- _Provided data_:
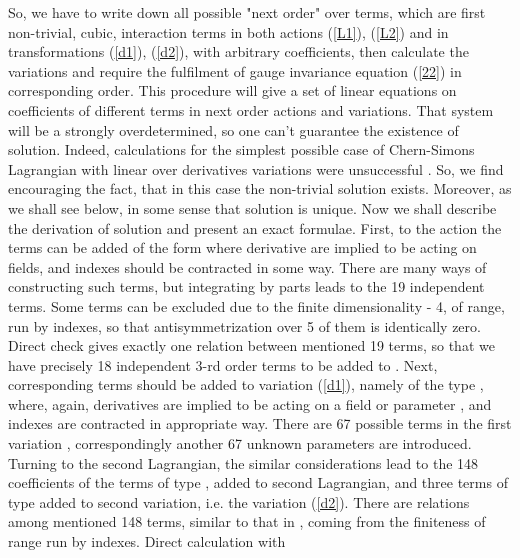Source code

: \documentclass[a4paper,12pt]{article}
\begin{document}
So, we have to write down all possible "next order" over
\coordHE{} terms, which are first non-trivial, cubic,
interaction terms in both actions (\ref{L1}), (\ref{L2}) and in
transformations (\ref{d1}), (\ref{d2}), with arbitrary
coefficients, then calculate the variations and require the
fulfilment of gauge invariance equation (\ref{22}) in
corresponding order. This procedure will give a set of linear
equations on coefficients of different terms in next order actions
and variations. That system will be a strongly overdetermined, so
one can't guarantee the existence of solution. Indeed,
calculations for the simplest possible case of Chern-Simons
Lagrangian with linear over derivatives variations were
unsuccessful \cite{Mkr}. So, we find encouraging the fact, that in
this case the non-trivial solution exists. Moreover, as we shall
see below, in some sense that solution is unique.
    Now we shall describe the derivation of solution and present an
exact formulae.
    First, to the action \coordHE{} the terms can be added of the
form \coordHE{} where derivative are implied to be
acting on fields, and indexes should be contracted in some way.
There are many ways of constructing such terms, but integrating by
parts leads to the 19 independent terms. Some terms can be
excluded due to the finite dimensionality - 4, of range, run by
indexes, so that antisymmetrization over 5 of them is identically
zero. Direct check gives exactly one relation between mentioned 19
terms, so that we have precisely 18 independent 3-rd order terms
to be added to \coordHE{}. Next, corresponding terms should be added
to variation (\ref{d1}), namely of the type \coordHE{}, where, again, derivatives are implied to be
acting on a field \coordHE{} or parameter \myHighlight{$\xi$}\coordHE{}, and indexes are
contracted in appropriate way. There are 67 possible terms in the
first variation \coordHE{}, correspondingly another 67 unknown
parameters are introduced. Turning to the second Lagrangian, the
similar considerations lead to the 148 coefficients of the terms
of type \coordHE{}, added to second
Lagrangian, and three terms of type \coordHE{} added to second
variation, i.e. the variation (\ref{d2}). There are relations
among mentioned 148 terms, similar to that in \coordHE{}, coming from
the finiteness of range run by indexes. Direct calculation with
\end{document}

- _Exercise brief_: Copy, from the material above, each line in which the string "should" occurs.

- _Written answer_:
acting on fields, and indexes should be contracted in some way.
to be added to \coordHE{}. Next, corresponding terms should be added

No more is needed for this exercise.